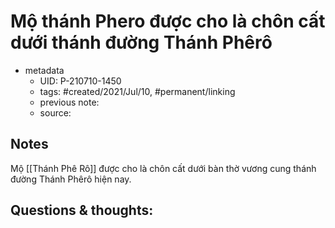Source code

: # Mộ thánh Phero được cho là chôn cất dưới thánh đường Thánh Phêrô

- metadata
	- UID: P-210710-1450
	- tags: #created/2021/Jul/10, #permanent/linking
	- previous note: 
	- source: 

## Notes
Mộ [[Thánh Phê Rô]] được cho là chôn cất dưới bàn thờ vương cung thánh đường Thánh Phêrô hiện nay.

## Questions & thoughts:

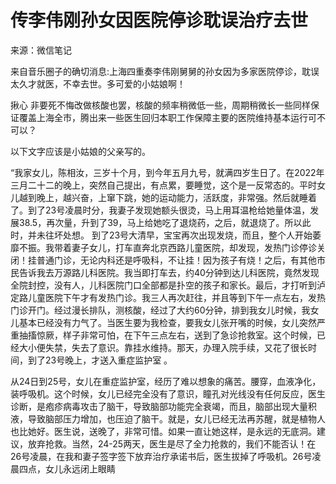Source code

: # 传李伟刚孙女因医院停诊耽误治疗去世

来源：微信笔记

来自音乐圈子的确切消息:上海四重奏李伟刚舅舅的孙女因为多家医院停诊，耽误太久才就医，不幸去世。多可爱的小姑娘啊！

揪心 非要死不悔改做核酸也罢，核酸的频率稍微低一些，周期稍微长一些同样保证覆盖上海全市，腾出来一些医生回归本职工作保障主要的医院维持基本运行可不可以？

以下文字应该是小姑娘的父亲写的。

“我家女儿，陈相汝，三岁十个月，到今年五月九号，就满四岁生日了。在2022年三月二十二的晚上，突然自己提出，有点累，要睡觉，这个是一反常态的。平时女儿越到晚上，越兴奋，上窜下跳，她的运动能力，活跃度，非常强。然后就睡着了。到了23号凌晨时分，我妻子发现她额头很烫，马上用耳温枪给她量体温，发展38.5，再次量，升到了39，马上给她吃了退烧药，之后，就退烧了。所以此时，并未往坏处想。 到了23号大清早，宝宝再次出现发烧，而且，整个人开始萎靡不振。我带着妻子女儿，打车直奔北京西路儿童医院，却发现，发热门诊停诊关闭！挂普通门诊，无论内科还是呼吸科，不让挂！因为孩子有烧！之后，有其他市民告诉我去万源路儿科医院。我当即打车去，约40分钟到达儿科医院，竟然发现全院封控，没有人，儿科医院门口全部都是扑空的孩子和家长。最后，才打听到泸定路儿童医院下午才有发热门诊。我三人再次赶往，并且等到下午一点左右，发热门诊开门。经过漫长排队，测核酸，经过了大约60分钟，排到我女儿时候，我女儿基本已经没有力气了。当医生要为我检查，要我女儿张开嘴的时候，女儿突然严重抽搐惊厥，样子非常可怕，在下午三点左右，送到了急诊抢救室。这个时候，已经大小便失禁，失去了意识。靠挂水维持。那天，办理入院手续，又花了很长时间，到了23号晚上，才送入重症监护室 。 

从24日到25号，女儿在重症监护室，经历了难以想象的痛苦。腰穿，血液净化，装呼吸机。这个时候，女儿已经完全没有了意识，瞳孔对光线没有任何反应，医生诊断，是疱疹病毒攻击了脑干，导致脑部功能完全衰竭，而且，脑部出现大量积液，导致脑部压力增加，也压迫了脑干。就是，女儿已经无法再苏醒，就是植物人也比她好。医生说，送晚了，非常可惜。如果一直让她这样，是永远的无底洞。建议，放弃抢救。当然，24-25两天，医生是尽了全力抢救的，我们不能否认！在26号凌晨，在我和妻子签字签下放弃治疗承诺书后，医生拔掉了呼吸机。26号凌晨四点，女儿永远闭上眼睛
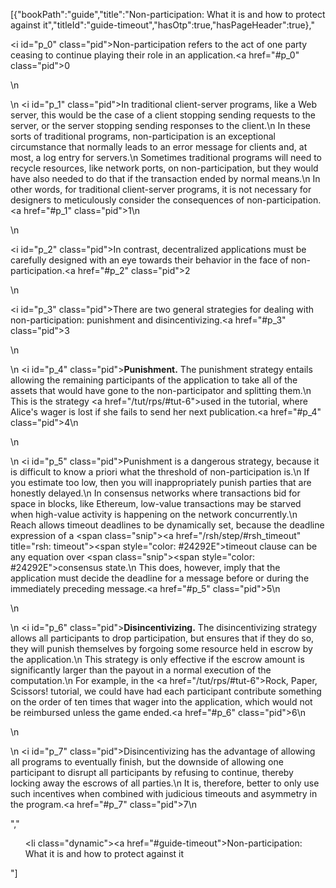 [{"bookPath":"guide","title":"Non-participation: What it is and how to protect against it","titleId":"guide-timeout","hasOtp":true,"hasPageHeader":true},"<p><i id=\"p_0\" class=\"pid\"></i>Non-participation refers to the act of one party ceasing to continue playing their role in an application.<a href=\"#p_0\" class=\"pid\">0</a></p>\n<p>\n  <i id=\"p_1\" class=\"pid\"></i>In traditional client-server programs, like a Web server, this would be the case of a client stopping sending requests to the server, or the server stopping sending responses to the client.\n  In these sorts of traditional programs, non-participation is an exceptional circumstance that normally leads to an error message for clients and, at most, a log entry for servers.\n  Sometimes traditional programs will need to recycle resources, like network ports, on non-participation, but they would have also needed to do that if the transaction ended by normal means.\n  In other words, for traditional client-server programs, it is not necessary for designers to meticulously consider the consequences of non-participation.<a href=\"#p_1\" class=\"pid\">1</a>\n</p>\n<p><i id=\"p_2\" class=\"pid\"></i>In contrast, decentralized applications must be carefully designed with an eye towards their behavior in the face of non-participation.<a href=\"#p_2\" class=\"pid\">2</a></p>\n<p><i id=\"p_3\" class=\"pid\"></i>There are two general strategies for dealing with non-participation: punishment and disincentivizing.<a href=\"#p_3\" class=\"pid\">3</a></p>\n<p>\n  <i id=\"p_4\" class=\"pid\"></i><strong>Punishment.</strong> The punishment strategy entails allowing the remaining participants of the application to take all of the assets that would have gone to the non-participator and splitting them.\n  This is the strategy <a href=\"/tut/rps/#tut-6\">used in the tutorial</a>, where Alice's wager is lost if she fails to send her next publication.<a href=\"#p_4\" class=\"pid\">4</a>\n</p>\n<p>\n  <i id=\"p_5\" class=\"pid\"></i>Punishment is a dangerous strategy, because it is difficult to know a priori what the threshold of non-participation is.\n  If you estimate too low, then you will inappropriately punish parties that are honestly delayed.\n  In consensus networks where transactions bid for space in blocks, like Ethereum, low-value transactions may be starved when high-value activity is happening on the network concurrently.\n  Reach allows timeout deadlines to be dynamically set, because the deadline expression of a <span class=\"snip\"><a href=\"/rsh/step/#rsh_timeout\" title=\"rsh: timeout\"><span style=\"color: #24292E\">timeout</span></a></span> clause can be any equation over <span class=\"snip\"><span style=\"color: #24292E\">consensus state</span></span>.\n  This does, however, imply that the application must decide the deadline for a message before or during the immediately preceding message.<a href=\"#p_5\" class=\"pid\">5</a>\n</p>\n<p>\n  <i id=\"p_6\" class=\"pid\"></i><strong>Disincentivizing.</strong> The disincentivizing strategy allows all participants to drop participation, but ensures that if they do so, they will punish themselves by forgoing some resource held in escrow by the application.\n  This strategy is only effective if the escrow amount is significantly larger than the payout in a normal execution of the computation.\n  For example, in the <a href=\"/tut/rps/#tut-6\">Rock, Paper, Scissors! tutorial</a>, we could have had each participant contribute something on the order of ten times that wager into the application, which would not be reimbursed unless the game ended.<a href=\"#p_6\" class=\"pid\">6</a>\n</p>\n<p>\n  <i id=\"p_7\" class=\"pid\"></i>Disincentivizing has the advantage of allowing all programs to eventually finish, but the downside of allowing one participant to disrupt all participants by refusing to continue, thereby locking away the escrows of all parties.\n  It is, therefore, better to only use such incentives when combined with judicious timeouts and asymmetry in the program.<a href=\"#p_7\" class=\"pid\">7</a>\n</p>","<ul><li class=\"dynamic\"><a href=\"#guide-timeout\">Non-participation: What it is and how to protect against it</a></li></ul>"]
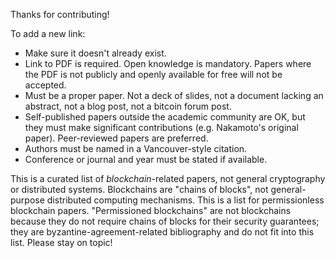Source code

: Thanks for contributing!

To add a new link:

 * Make sure it doesn't already exist.
 * Link to PDF is required. Open knowledge is mandatory. Papers where the PDF
   is not publicly and openly available for free will not be accepted.
 * Must be a proper paper. Not a deck of slides, not a document lacking an
   abstract, not a blog post, not a bitcoin forum post.
 * Self-published papers outside the academic community are OK, but they must
   make significant contributions (e.g. Nakamoto's original paper).
   Peer-reviewed papers are preferred.
 * Authors must be named in a Vancouver-style citation.
 * Conference or journal and year must be stated if available.

This is a curated list of *blockchain*-related papers, not general cryptography
or distributed systems. Blockchains are "chains of blocks", not general-purpose
distributed computing mechanisms. This is a list for permissionless
blockchain papers. "Permissioned blockchains" are not blockchains because they
do not require chains of blocks for their security guarantees; they are
byzantine-agreement-related bibliography and do not fit into this list. Please
stay on topic!
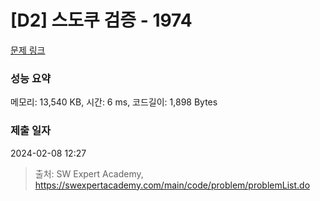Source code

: # [D2] 스도쿠 검증 - 1974 

[문제 링크](https://swexpertacademy.com/main/code/problem/problemDetail.do?contestProbId=AV5Psz16AYEDFAUq) 

### 성능 요약

메모리: 13,540 KB, 시간: 6 ms, 코드길이: 1,898 Bytes

### 제출 일자

2024-02-08 12:27



> 출처: SW Expert Academy, https://swexpertacademy.com/main/code/problem/problemList.do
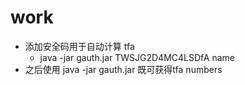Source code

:# work
  - 添加安全码用于自动计算 tfa
    - java -jar gauth.jar TWSJG2D4MC4LSDfA name
  - 之后使用 java -jar gauth.jar 既可获得tfa numbers
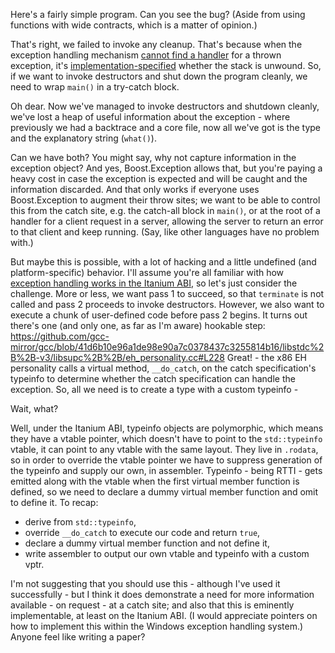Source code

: Here's a fairly simple program. Can you see the bug? (Aside from using functions with wide contracts, which is a matter of opinion.)

That's right, we failed to invoke any cleanup. That's because when the exception handling mechanism 
[cannot find a handler](https://timsong-cpp.github.io/cppwp/n4659/except.terminate#1.2) for a thrown exception, it's 
[implementation-specified](https://timsong-cpp.github.io/cppwp/n4659/except.terminate#2) whether the stack is unwound. So, if we want to
invoke destructors and shut down the program cleanly, we need to wrap `main()` in a try-catch block.

Oh dear. Now we've managed to invoke destructors and shutdown cleanly, we've lost a heap of useful information about the exception - 
where previously we had a backtrace and a core file, now all we've got is the type and the explanatory string (`what()`).

Can we have both? You might say, why not capture information in the exception object? And yes, Boost.Exception allows that, but you're
paying a heavy cost in case the exception is expected and will be caught and the information discarded. And that only works if everyone 
uses Boost.Exception to augment their throw sites; we want to be able to control this from the catch site, e.g. the catch-all block in
`main()`, or at the root of a handler for a client request in a server, allowing the server to return an error to that client and keep 
running. (Say, like other languages have no problem with.)

But maybe this is possible, with a lot of hacking and a little undefined (and platform-specific) behavior. I'll assume you're all
familiar with how [exception handling works in the Itanium ABI](http://refspecs.linuxbase.org/abi-eh-1.21.html#imp-catch), so let's 
just consider the challenge. More or less, we want pass 1 to succeed, so that `terminate` is not called and pass 2 proceeds to invoke 
destructors. However, we also want to execute a chunk of user-defined code before pass 2 begins. It turns out there's one (and only 
one, as far as I'm aware) hookable step:
https://github.com/gcc-mirror/gcc/blob/41d6b10e96a1de98e90a7c0378437c3255814b16/libstdc%2B%2B-v3/libsupc%2B%2B/eh_personality.cc#L228
Great! - the x86 EH personality calls a virtual method, `__do_catch`, on the catch specification's typeinfo to determine whether the 
catch specification can handle the exception. So, all we need is to create a type with a custom typeinfo -

Wait, what?

Well, under the Itanium ABI, typeinfo objects are polymorphic, which means they have a vtable pointer, which doesn't have to point to 
the `std::typeinfo` vtable, it can point to any vtable with the same layout. They live in `.rodata`, so in order to override the vtable 
pointer we have to suppress generation of the typeinfo and supply our own, in assembler. Typeinfo - being RTTI - gets emitted along 
with the vtable when the first virtual member function is defined, so we need to declare a dummy virtual member function and omit to 
define it. To recap:
* derive from `std::typeinfo`,
* override `__do_catch` to execute our code and return `true`,
* declare a dummy virtual member function and not define it,
* write assembler to output our own vtable and typeinfo with a custom vptr.

I'm not suggesting that you should use this - although I've used it successfully - but I think it does demonstrate a need for more 
information available - on request - at a catch site; and also that this is eminently implementable, at least on the Itanium ABI. 
(I would appreciate pointers on how to implement this within the Windows exception handling system.) Anyone feel like writing a paper?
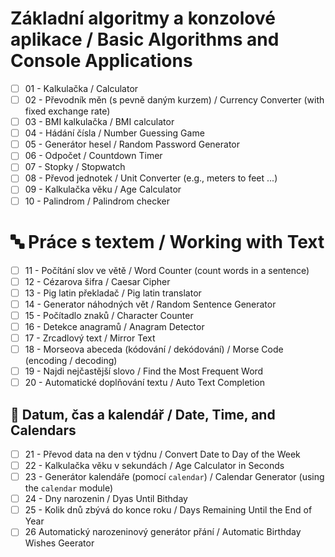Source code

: # Základní algoritmy a konzolové aplikace / Basic Algorithms and Console Applications 

- [ ] 01 - Kalkulačka /  Calculator
- [ ] 02 - Převodník měn (s pevně daným kurzem) / Currency Converter (with fixed exchange rate)
- [ ] 03 - BMI kalkulačka / BMI calculator
- [ ] 04 - Hádání čísla / Number Guessing Game
- [ ] 05 - Generátor hesel / Random Password Generator
- [ ] 06 - Odpočet / Countdown Timer
- [ ] 07 - Stopky / Stopwatch
- [ ] 08 - Převod jednotek / Unit Converter (e.g., meters to feet ...)
- [ ] 09 - Kalkulačka věku / Age Calculator
- [ ] 10 - Palindrom / Palindrom checker 

# 🔤 Práce s textem / Working with Text

- [ ] 11 - Počítání slov ve větě / Word Counter (count words in a sentence)
- [ ] 12 - Cézarova šifra / Caesar Cipher
- [ ] 13 - Pig latin překladač / Pig latin translator
- [ ] 14 - Generator náhodných vět / Random Sentence Generator
- [ ] 15 - Počítadlo znaků / Character Counter
- [ ] 16 - Detekce anagramů / Anagram Detector
- [ ] 17 - Zrcadlový text / Mirror Text
- [ ] 18 - Morseova abeceda (kódování / dekódování) / Morse Code (encoding / decoding)
- [ ] 19 - Najdi nejčastější slovo / Find the Most Frequent Word
- [ ] 20 - Automatické doplňování textu / Auto Text Completion 

## 📅 Datum, čas a kalendář / Date, Time, and Calendars

- [ ] 21 - Převod data na den v týdnu / Convert Date to Day of the Week 
- [ ] 22 - Kalkulačka věku v sekundách / Age Calculator in Seconds
- [ ] 23 - Generátor kalendáře (pomocí `calendar`) / Calendar Generator (using the `calendar` module)
- [ ] 24 - Dny narozenin / Dyas Until Bithday
- [ ] 25 - Kolik dnů zbývá do konce roku / Days Remaining Until the End of Year
- [ ] 26 Automatický narozeninový generátor přání / Automatic Birthday Wishes Geerator
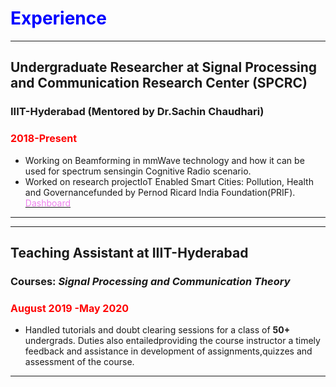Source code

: # <span style="color:Blue;">Experience</span>
---
## Undergraduate Researcher at Signal Processing and Communication Research Center (SPCRC)
### IIIT-Hyderabad (Mentored by Dr.Sachin Chaudhari)
### <span style="color:red; font-size:16px">2018-Present</span>
* Working on Beamforming in mmWave technology and how it can be used for spectrum sensingin Cognitive Radio scenario.
* Worked on research projectIoT Enabled Smart Cities: Pollution, Health and Governancefunded by Pernod Ricard India Foundation(PRIF). [<span style="color:Violet;">Dashboard</span>](https://spcrc.iiit.ac.in/air/)
---

---
## Teaching Assistant at IIIT-Hyderabad
### Courses: *Signal Processing and Communication Theory*
### <span style="color:red; font-size:16px">August 2019 -May 2020</span>
* Handled tutorials and doubt clearing sessions for a class of **50+** undergrads. Duties also entailedproviding the course instructor a timely feedback and assistance in development of assignments,quizzes and assessment of the course.
---

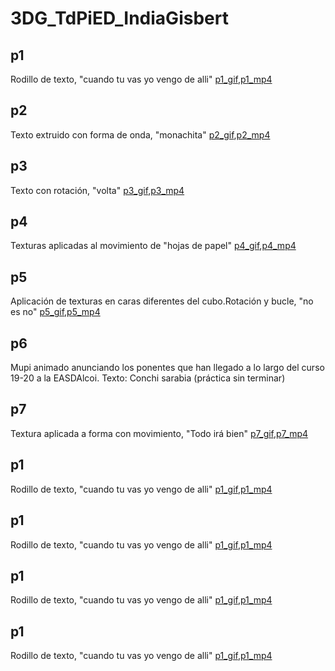 # 3DG_TdPiED_IndiaGisbert

## p1
Rodillo de texto, "cuando tu vas yo vengo de alli" [p1_gif](p1.gif),[p1_mp4](p1.pm4)

## p2
Texto extruido con forma de onda, "monachita" [p2_gif](p2.gif),[p2_mp4](p2.pm4)

## p3
Texto con rotación, "volta" [p3_gif](p3.gif),[p3_mp4](p3.pm4)

## p4
Texturas aplicadas al movimiento de "hojas de papel" [p4_gif](p4.gif),[p4_mp4](p4.pm4)

## p5
Aplicación de texturas en caras diferentes del cubo.Rotación y bucle, "no es no" [p5_gif](p5.gif),[p5_mp4](p5.pm4)

## p6
Mupi animado anunciando los ponentes que han llegado a lo largo del curso 19-20 a la EASDAlcoi.
Texto: Conchi sarabia
(práctica sin terminar)

## p7
Textura aplicada a forma con movimiento, "Todo irá bien" [p7_gif](p7.gif),[p7_mp4](p7.pm4)

## p1
Rodillo de texto, "cuando tu vas yo vengo de alli" [p1_gif](p1.gif),[p1_mp4](p1.pm4)

## p1
Rodillo de texto, "cuando tu vas yo vengo de alli" [p1_gif](p1.gif),[p1_mp4](p1.pm4)

## p1
Rodillo de texto, "cuando tu vas yo vengo de alli" [p1_gif](p1.gif),[p1_mp4](p1.pm4)

## p1
Rodillo de texto, "cuando tu vas yo vengo de alli" [p1_gif](p1.gif),[p1_mp4](p1.pm4)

__________________________________________________

Without the pictures, give again exactly the lines above starting at the line containing "# 3DG_TdPiED_IndiaGisbert" and ending at the line containing "Texturas aplicadas al".

 # 3DG_TdPiED_IndiaGisbert

## p1
Rodillo de texto, "cuando tu vas yo vengo de alli" [p1_gif](p1.gif),[p1_mp4](p1.pm4)

## p2
Texto extruido con forma de onda, "monachita" [p2_gif](p2.gif),[p2_mp4](p2.pm4)

## p3
Texto con rotación, "volta" [p3_gif](p3.gif),[p3_mp4](p3.pm4)

## p4
Texturas aplicadas al movimiento de "hojas de papel" [p4_gif](p4.gif),[p4_mp4](p4.pm4)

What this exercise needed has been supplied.